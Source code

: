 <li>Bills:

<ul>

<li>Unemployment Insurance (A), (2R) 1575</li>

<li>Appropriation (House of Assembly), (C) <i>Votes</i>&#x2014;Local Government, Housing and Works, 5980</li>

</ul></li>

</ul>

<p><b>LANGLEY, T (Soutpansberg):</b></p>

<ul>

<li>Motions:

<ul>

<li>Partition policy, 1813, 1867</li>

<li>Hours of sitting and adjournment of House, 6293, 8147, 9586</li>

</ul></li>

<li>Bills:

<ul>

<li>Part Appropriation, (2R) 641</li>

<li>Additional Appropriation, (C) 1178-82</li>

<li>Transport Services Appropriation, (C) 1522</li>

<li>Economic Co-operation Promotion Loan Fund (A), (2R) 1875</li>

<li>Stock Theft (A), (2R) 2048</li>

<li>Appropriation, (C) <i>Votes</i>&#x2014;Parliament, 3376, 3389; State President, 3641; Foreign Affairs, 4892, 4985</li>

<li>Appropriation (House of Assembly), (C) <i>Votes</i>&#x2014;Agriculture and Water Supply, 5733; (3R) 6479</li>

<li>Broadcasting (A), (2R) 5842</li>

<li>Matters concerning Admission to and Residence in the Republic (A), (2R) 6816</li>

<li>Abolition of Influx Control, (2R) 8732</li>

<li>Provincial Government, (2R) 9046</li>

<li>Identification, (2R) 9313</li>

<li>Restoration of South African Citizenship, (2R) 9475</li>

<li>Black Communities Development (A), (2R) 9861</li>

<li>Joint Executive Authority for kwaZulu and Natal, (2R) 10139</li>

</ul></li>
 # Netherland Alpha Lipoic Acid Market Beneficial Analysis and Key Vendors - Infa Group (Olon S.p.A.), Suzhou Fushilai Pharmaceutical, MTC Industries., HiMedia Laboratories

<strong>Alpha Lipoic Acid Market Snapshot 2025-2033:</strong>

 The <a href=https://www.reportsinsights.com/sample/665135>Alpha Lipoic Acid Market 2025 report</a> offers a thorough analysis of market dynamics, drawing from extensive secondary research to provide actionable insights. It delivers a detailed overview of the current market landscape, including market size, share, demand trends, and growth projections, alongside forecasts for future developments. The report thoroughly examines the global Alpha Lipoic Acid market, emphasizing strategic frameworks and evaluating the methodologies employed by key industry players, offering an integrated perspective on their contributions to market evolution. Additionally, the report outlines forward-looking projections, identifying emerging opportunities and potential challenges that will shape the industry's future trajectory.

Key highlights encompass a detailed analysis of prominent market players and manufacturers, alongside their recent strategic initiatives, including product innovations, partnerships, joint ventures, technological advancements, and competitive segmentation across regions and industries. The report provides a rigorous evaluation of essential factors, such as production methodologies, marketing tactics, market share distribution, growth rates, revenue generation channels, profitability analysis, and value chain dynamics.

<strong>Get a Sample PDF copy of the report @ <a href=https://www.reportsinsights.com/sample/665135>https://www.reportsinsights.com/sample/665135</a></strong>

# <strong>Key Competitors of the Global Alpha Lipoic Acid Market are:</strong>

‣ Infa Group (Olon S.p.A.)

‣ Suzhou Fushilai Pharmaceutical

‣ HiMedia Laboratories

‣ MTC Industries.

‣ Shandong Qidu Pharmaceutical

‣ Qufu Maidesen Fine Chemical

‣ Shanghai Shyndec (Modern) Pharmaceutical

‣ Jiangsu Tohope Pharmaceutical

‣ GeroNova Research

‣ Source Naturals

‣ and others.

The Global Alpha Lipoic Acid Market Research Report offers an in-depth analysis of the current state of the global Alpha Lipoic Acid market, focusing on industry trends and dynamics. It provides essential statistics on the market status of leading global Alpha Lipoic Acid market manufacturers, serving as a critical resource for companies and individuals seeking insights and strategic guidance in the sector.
================================
**What you should do:**
Go through the listing, and whenever a line contains the string "Suzhou", copy that line.

**Solution for this exercise:**
 # Netherland Alpha Lipoic Acid Market Beneficial Analysis and Key Vendors - Infa Group (Olon S.p.A.), Suzhou Fushilai Pharmaceutical, MTC Industries., HiMedia Laboratories
‣ Suzhou Fushilai Pharmaceutical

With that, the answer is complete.